In una stanza della mia abitazione (al secondo piano) ho un termometro che mi registra la temperatura interna. In questa stanza non ci sono termosifoni, stufe, ecc. nè condizionatori d'aria, ventilatori, ecc. C'è una finestra sempre chiusa (rivolta a nord), e una porta che dà sul corridoio (a sud). Quindi, per sintetizzare, la temperatura interna di questa stanza (4 metri x 5) non può essere modificata da agenti interni.
Situazione.
A volte registro le temperature segnalate dal mio termometro (vedi stanza sopra citata), soprattutto quelle notturne, e le metto a confronto con le temperature esterne (registrate dalla stazione Arpav della mia città).
Queste sono le temperature notturne registrate nel giorno 20 e nel giorno 27 giugno 2013:
20 giugno: 34,5° (t.interna), 20,7° (t.esterna), diff. int/est +13,8°
27 giugno: 26,0° (t.interna), 13,6° (t.esterna), diff. int/est +12,4°
Stranezza. (per me ovviamente)
Ho notato che spesso la temperatura interna notturna (della stanza descritta sopra) coincide con la temperatura massima (esterna) registrata durante il giorno dalla stazione Arpav della mia città. Certo, la temperatura può variare di uno o due gradi, ma in linea generale coincide nel 99,9% dei casi.

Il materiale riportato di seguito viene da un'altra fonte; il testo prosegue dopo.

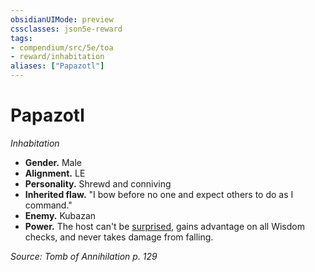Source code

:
 ```yaml
---
obsidianUIMode: preview
cssclasses: json5e-reward
tags:
- compendium/src/5e/toa
- reward/inhabitation
aliases: ["Papazotl"]
---
```

# Papazotl
*Inhabitation*  

- **Gender.** Male  
- **Alignment.** LE  
- **Personality.** Shrewd and conniving  
- **Inherited flaw.** "I bow before no one and expect others to do as I command."  
- **Enemy.** Kubazan  
- **Power.** The host can't be [surprised](2-Mechanics/CLI/rules/conditions.md#Surprised), gains advantage on all Wisdom checks, and never takes damage from falling.  

*Source: Tomb of Annihilation p. 129*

Vedi temperatura massima (esterna) del giorno 20 giugno: 35,7°
Vedi temperatura notturna (interna) del giorno 20 giugno: 34,5°
Vedi temperatura massima (esterna) del giorno 27 giugno: 25,2°
Vedi temperatura notturna (interna) del giorno 27 giugno: 26,0°
In pratica, posso già "prevedere" quali saranno le temperature (interne ed esterne) della notte.
Quesito.
Come si spiegano queste coincidenze? Ho una stanza "anomala" o fa parte della normalità? Oppure l'anomalo sono io, visto che prendo le temperature interne di una stanza "chiusa".